Stored items from a collection

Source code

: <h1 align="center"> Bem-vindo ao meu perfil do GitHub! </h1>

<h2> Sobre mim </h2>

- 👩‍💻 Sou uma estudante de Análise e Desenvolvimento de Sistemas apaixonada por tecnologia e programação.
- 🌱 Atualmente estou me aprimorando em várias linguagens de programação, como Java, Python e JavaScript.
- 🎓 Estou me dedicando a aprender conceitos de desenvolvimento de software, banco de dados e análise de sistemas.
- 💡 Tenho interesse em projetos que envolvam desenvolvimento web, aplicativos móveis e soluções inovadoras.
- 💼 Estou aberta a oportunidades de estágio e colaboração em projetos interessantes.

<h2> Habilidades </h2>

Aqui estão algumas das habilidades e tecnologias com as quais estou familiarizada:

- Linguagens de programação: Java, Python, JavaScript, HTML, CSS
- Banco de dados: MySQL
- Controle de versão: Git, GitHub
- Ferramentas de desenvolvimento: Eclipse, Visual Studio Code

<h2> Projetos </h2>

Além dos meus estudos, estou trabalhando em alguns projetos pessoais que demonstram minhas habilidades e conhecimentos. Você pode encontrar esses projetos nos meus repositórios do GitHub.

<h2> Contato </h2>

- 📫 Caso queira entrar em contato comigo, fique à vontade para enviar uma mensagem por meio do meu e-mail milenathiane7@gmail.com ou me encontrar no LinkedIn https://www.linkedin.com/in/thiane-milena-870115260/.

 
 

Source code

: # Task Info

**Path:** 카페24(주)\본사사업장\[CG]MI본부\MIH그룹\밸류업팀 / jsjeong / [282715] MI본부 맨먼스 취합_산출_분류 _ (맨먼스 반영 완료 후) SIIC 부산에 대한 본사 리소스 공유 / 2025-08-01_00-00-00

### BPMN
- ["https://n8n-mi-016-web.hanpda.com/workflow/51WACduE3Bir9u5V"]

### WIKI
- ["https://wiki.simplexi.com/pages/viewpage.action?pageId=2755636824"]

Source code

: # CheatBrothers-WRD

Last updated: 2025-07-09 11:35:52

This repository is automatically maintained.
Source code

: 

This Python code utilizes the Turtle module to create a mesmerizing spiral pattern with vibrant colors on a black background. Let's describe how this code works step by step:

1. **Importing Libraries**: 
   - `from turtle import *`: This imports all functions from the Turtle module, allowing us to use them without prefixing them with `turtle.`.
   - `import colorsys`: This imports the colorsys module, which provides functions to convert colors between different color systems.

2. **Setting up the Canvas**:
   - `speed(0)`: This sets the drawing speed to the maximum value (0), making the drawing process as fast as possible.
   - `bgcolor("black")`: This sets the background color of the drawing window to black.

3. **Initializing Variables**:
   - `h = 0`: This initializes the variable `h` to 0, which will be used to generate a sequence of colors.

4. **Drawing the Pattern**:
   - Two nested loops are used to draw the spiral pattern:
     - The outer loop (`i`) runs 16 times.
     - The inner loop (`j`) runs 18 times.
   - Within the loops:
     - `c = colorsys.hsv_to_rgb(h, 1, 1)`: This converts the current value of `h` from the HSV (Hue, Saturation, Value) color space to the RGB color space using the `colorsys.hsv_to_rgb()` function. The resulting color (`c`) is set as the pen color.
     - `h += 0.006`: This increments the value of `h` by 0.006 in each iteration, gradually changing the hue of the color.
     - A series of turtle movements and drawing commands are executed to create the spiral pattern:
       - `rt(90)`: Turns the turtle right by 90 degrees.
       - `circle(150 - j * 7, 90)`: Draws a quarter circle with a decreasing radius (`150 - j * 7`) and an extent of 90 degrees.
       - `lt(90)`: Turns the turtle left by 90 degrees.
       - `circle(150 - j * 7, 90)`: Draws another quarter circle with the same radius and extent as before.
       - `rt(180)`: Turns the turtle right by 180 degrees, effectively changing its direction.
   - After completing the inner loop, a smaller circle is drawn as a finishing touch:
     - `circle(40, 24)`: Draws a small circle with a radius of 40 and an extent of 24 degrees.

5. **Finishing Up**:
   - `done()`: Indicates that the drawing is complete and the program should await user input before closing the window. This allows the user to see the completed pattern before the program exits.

→ **What the task requires**: Return only the number of lines above that include "dados".

→ **Solution for this problem**: 2